Plain-text document sources:
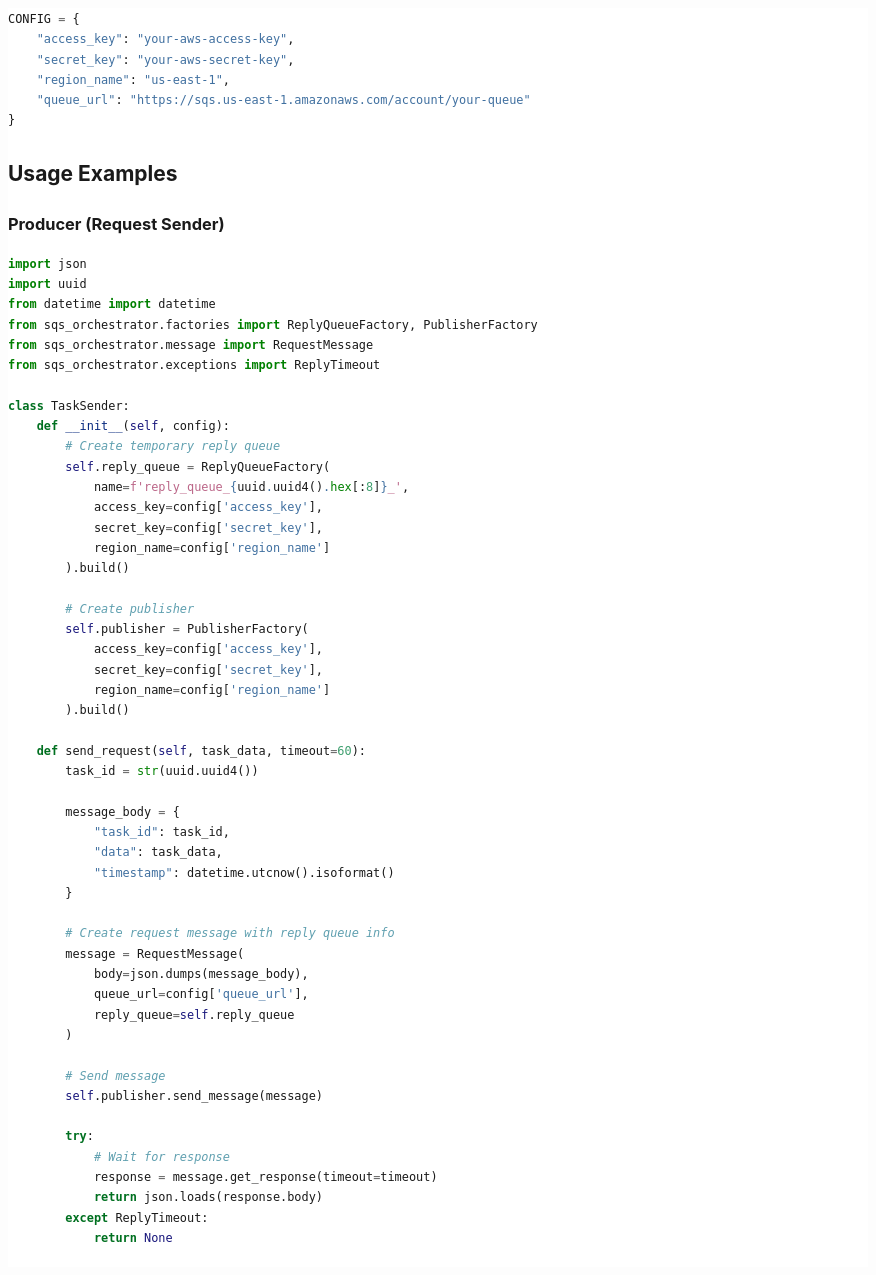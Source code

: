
 ```python
CONFIG = {
    "access_key": "your-aws-access-key",
    "secret_key": "your-aws-secret-key",
    "region_name": "us-east-1",
    "queue_url": "https://sqs.us-east-1.amazonaws.com/account/your-queue"
}
```

## Usage Examples

### Producer (Request Sender)

```python
import json
import uuid
from datetime import datetime
from sqs_orchestrator.factories import ReplyQueueFactory, PublisherFactory
from sqs_orchestrator.message import RequestMessage
from sqs_orchestrator.exceptions import ReplyTimeout

class TaskSender:
    def __init__(self, config):
        # Create temporary reply queue
        self.reply_queue = ReplyQueueFactory(
            name=f'reply_queue_{uuid.uuid4().hex[:8]}_',
            access_key=config['access_key'],
            secret_key=config['secret_key'],
            region_name=config['region_name']
        ).build()
        
        # Create publisher
        self.publisher = PublisherFactory(
            access_key=config['access_key'],
            secret_key=config['secret_key'],
            region_name=config['region_name']
        ).build()
    
    def send_request(self, task_data, timeout=60):
        task_id = str(uuid.uuid4())
        
        message_body = {
            "task_id": task_id,
            "data": task_data,
            "timestamp": datetime.utcnow().isoformat()
        }
        
        # Create request message with reply queue info
        message = RequestMessage(
            body=json.dumps(message_body),
            queue_url=config['queue_url'],
            reply_queue=self.reply_queue
        )
        
        # Send message
        self.publisher.send_message(message)
        
        try:
            # Wait for response
            response = message.get_response(timeout=timeout)
            return json.loads(response.body)
        except ReplyTimeout:
            return None
    
```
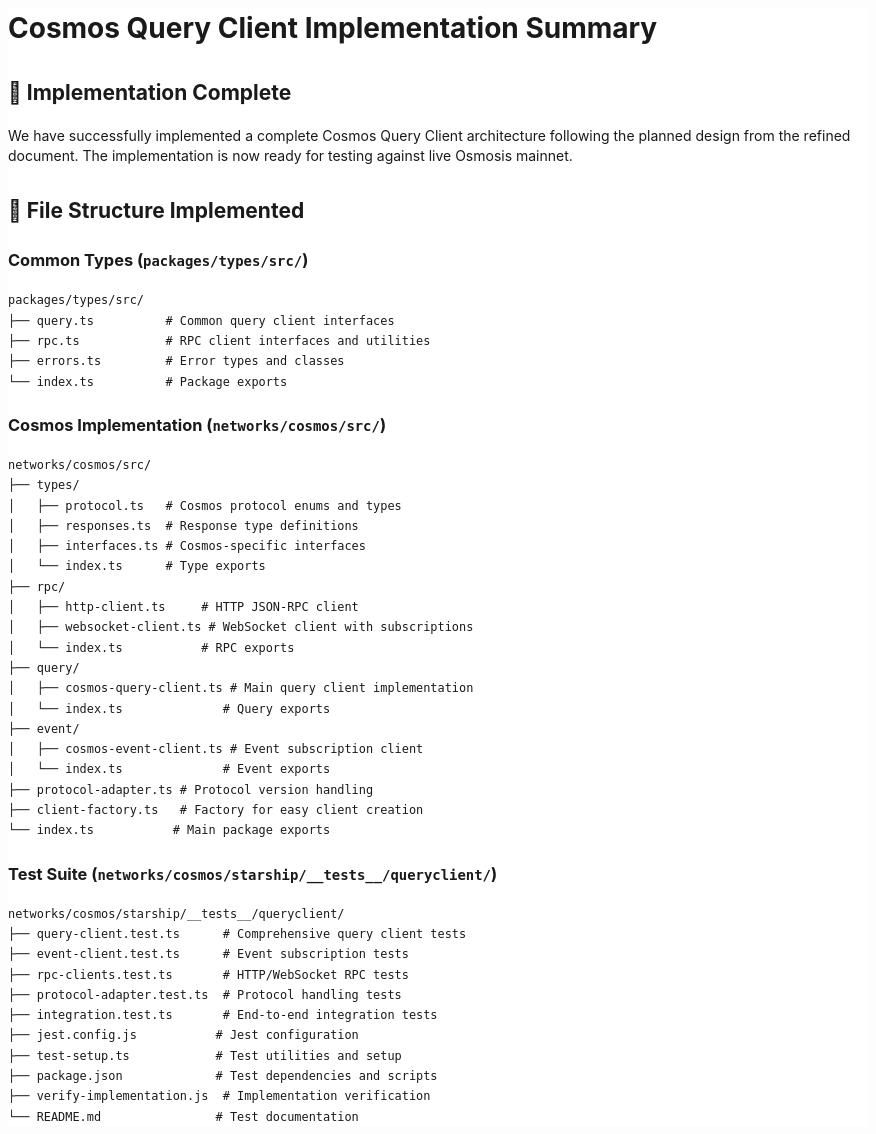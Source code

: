 # Cosmos Query Client Implementation Summary

## 🎯 Implementation Complete

We have successfully implemented a complete Cosmos Query Client architecture following the planned design from the refined document. The implementation is now ready for testing against live Osmosis mainnet.

## 📁 File Structure Implemented

### Common Types (`packages/types/src/`)
```
packages/types/src/
├── query.ts          # Common query client interfaces
├── rpc.ts            # RPC client interfaces and utilities  
├── errors.ts         # Error types and classes
└── index.ts          # Package exports
```

### Cosmos Implementation (`networks/cosmos/src/`)
```
networks/cosmos/src/
├── types/
│   ├── protocol.ts   # Cosmos protocol enums and types
│   ├── responses.ts  # Response type definitions
│   ├── interfaces.ts # Cosmos-specific interfaces
│   └── index.ts      # Type exports
├── rpc/
│   ├── http-client.ts     # HTTP JSON-RPC client
│   ├── websocket-client.ts # WebSocket client with subscriptions
│   └── index.ts           # RPC exports
├── query/
│   ├── cosmos-query-client.ts # Main query client implementation
│   └── index.ts              # Query exports
├── event/
│   ├── cosmos-event-client.ts # Event subscription client
│   └── index.ts              # Event exports
├── protocol-adapter.ts # Protocol version handling
├── client-factory.ts   # Factory for easy client creation
└── index.ts           # Main package exports
```

### Test Suite (`networks/cosmos/starship/__tests__/queryclient/`)
```
networks/cosmos/starship/__tests__/queryclient/
├── query-client.test.ts      # Comprehensive query client tests
├── event-client.test.ts      # Event subscription tests
├── rpc-clients.test.ts       # HTTP/WebSocket RPC tests
├── protocol-adapter.test.ts  # Protocol handling tests
├── integration.test.ts       # End-to-end integration tests
├── jest.config.js           # Jest configuration
├── test-setup.ts            # Test utilities and setup
├── package.json             # Test dependencies and scripts
├── verify-implementation.js  # Implementation verification
└── README.md                # Test documentation
```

EXERCISE DIRECTIONS →
Look over the entries for "starship", then copy every line that includes that string.

WRITTEN ANSWER →
### Test Suite (`networks/cosmos/starship/__tests__/queryclient/`)
networks/cosmos/starship/__tests__/queryclient/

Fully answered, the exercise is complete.